In this matter the Court considered a costs application by the State of Western Australia (State), as third cross-claimant, following the State's successful application for various cross-claims to be determined prior to further programming or hearing of the principal proceeding and first cross-claim: Buurabalayji Thalanyji Aboriginal Corporation v Onslow Salt Pty Ltd (No 4) FCA 1275.
The State's application was primarily determined on the basis that it is just and convenient for the cross-claims to be heard first to prevent the potential injustice of the cross-claimants being denied their asserted right to rely on a purported covenant not to be sued.The scope and existence of that contractual right is in issue in the cross-claims.

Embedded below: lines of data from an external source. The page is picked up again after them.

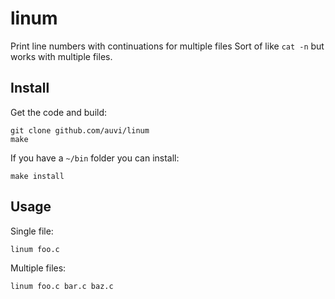 # linum
Print line numbers with continuations for multiple files
Sort of like `cat -n` but works with multiple files.

## Install
Get the code and build:

    git clone github.com/auvi/linum
    make

If you have a `~/bin` folder you can install:

    make install

## Usage
Single file:

    linum foo.c
Multiple files:   

    linum foo.c bar.c baz.c
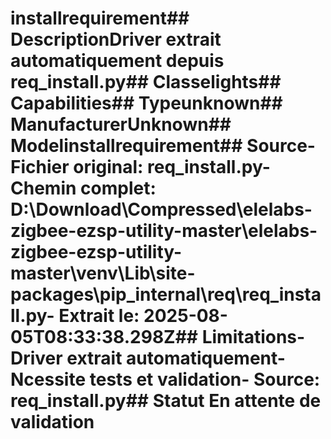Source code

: # installrequirement##  DescriptionDriver extrait automatiquement depuis req_install.py##  Classelights##  Capabilities##  Typeunknown##  ManufacturerUnknown##  Modelinstallrequirement##  Source- **Fichier original**: req_install.py- **Chemin complet**: D:\Download\Compressed\elelabs-zigbee-ezsp-utility-master\elelabs-zigbee-ezsp-utility-master\venv\Lib\site-packages\pip\_internal\req\req_install.py- **Extrait le**: 2025-08-05T08:33:38.298Z##  Limitations- Driver extrait automatiquement- Ncessite tests et validation- Source: req_install.py##  Statut En attente de validation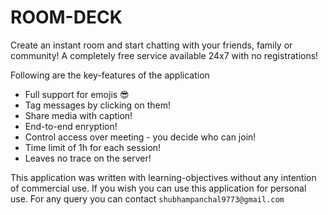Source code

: # ROOM-DECK
Create an instant room and start chatting with your friends, family or community! A completely free service available 24x7 with no registrations!  

Following are the key-features of the application
- Full support for emojis 😎  
- Tag messages by clicking on them!  
- Share media with caption!  
- End-to-end enryption!  
- Control access over meeting - you decide who can join!
- Time limit of 1h for each session!  
- Leaves no trace on the server!

This application was written with learning-objectives without any intention of commercial use. If you wish  you can use this application for personal use. For any query you can contact `shubhampanchal9773@gmail.com`  
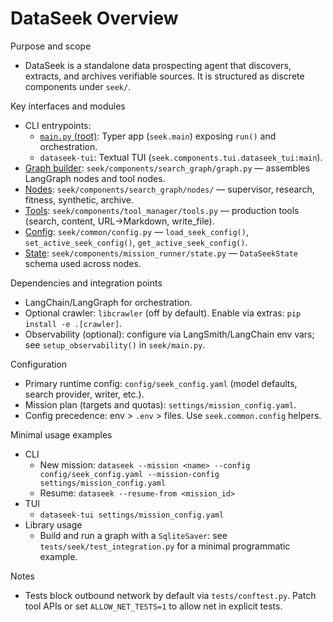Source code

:# DataSeek Overview

Purpose and scope
- DataSeek is a standalone data prospecting agent that discovers, extracts, and archives verifiable sources. It is structured as discrete components under `seek/`.

Key interfaces and modules
- CLI entrypoints:
  - [`main.py` (root)](components/mission_runner.md): Typer app (`seek.main`) exposing `run()` and orchestration.
  - `dataseek-tui`: Textual TUI (`seek.components.tui.dataseek_tui:main`).
- [Graph builder](components/search_graph.md): `seek/components/search_graph/graph.py` — assembles LangGraph nodes and tool nodes.
- [Nodes](components/search_graph.md): `seek/components/search_graph/nodes/` — supervisor, research, fitness, synthetic, archive.
- [Tools](components/tool_manager.md): `seek/components/tool_manager/tools.py` — production tools (search, content, URL→Markdown, write_file).
- [Config](components/mission_runner.md): `seek/common/config.py` — `load_seek_config()`, `set_active_seek_config()`, `get_active_seek_config()`.
- [State](components/mission_runner.md): `seek/components/mission_runner/state.py` — `DataSeekState` schema used across nodes.

Dependencies and integration points
- LangChain/LangGraph for orchestration.
- Optional crawler: `libcrawler` (off by default). Enable via extras: `pip install -e .[crawler]`.
- Observability (optional): configure via LangSmith/LangChain env vars; see `setup_observability()` in `seek/main.py`.

Configuration
- Primary runtime config: `config/seek_config.yaml` (model defaults, search provider, writer, etc.).
- Mission plan (targets and quotas): `settings/mission_config.yaml`.
- Config precedence: env > `.env` > files. Use `seek.common.config` helpers.

Minimal usage examples
- CLI
  - New mission: `dataseek --mission <name> --config config/seek_config.yaml --mission-config settings/mission_config.yaml`
  - Resume: `dataseek --resume-from <mission_id>`
- TUI
  - `dataseek-tui settings/mission_config.yaml`
- Library usage
  - Build and run a graph with a `SqliteSaver`: see `tests/seek/test_integration.py` for a minimal programmatic example.

Notes
- Tests block outbound network by default via `tests/conftest.py`. Patch tool APIs or set `ALLOW_NET_TESTS=1` to allow net in explicit tests.

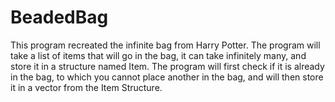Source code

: # BeadedBag

This program recreated the infinite bag from Harry Potter. The program will take a list of items that will go in the bag,
it can take infinitely many, and store it in a structure named Item. The program will first check if it is already in the 
bag, to which you cannot place another in the bag, and will then store it in a vector from the Item Structure.

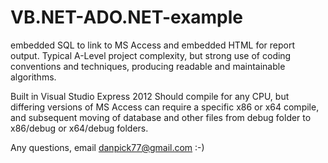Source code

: # VB.NET-ADO.NET-example
embedded SQL to link to MS Access and embedded HTML for report output. Typical A-Level project complexity, but strong use of coding conventions and techniques, producing readable and maintainable algorithms.

Built in Visual Studio Express 2012
Should compile for any CPU, but differing versions of MS Access can require a specific x86 or x64 compile, and subsequent moving of database and other files from debug folder to x86/debug or x64/debug folders.

Any questions, email danpick77@gmail.com :-)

The Court noted that the power to order costs under s 43 of the Federal Court of Australia Act 1976 (Cth) is a broad discretionary one which must be exercised judicially. Ordinarily costs follow the event. Thus the Court needed to decide whether to exercise its discretion or depart from the usual course.
His Honour noted that the State's application for a separate hearing centred around a purported covenant not to sue and the existence of those rights is "central to the assessment of where costs ought to appropriately fall", at .
Consequently, his Honour held that the costs of the application should be reserved pending the outcome of the cross-claims.
McKerracher J ordered that the costs of the application and these reasons be reserved pending the determination of the cross-claims.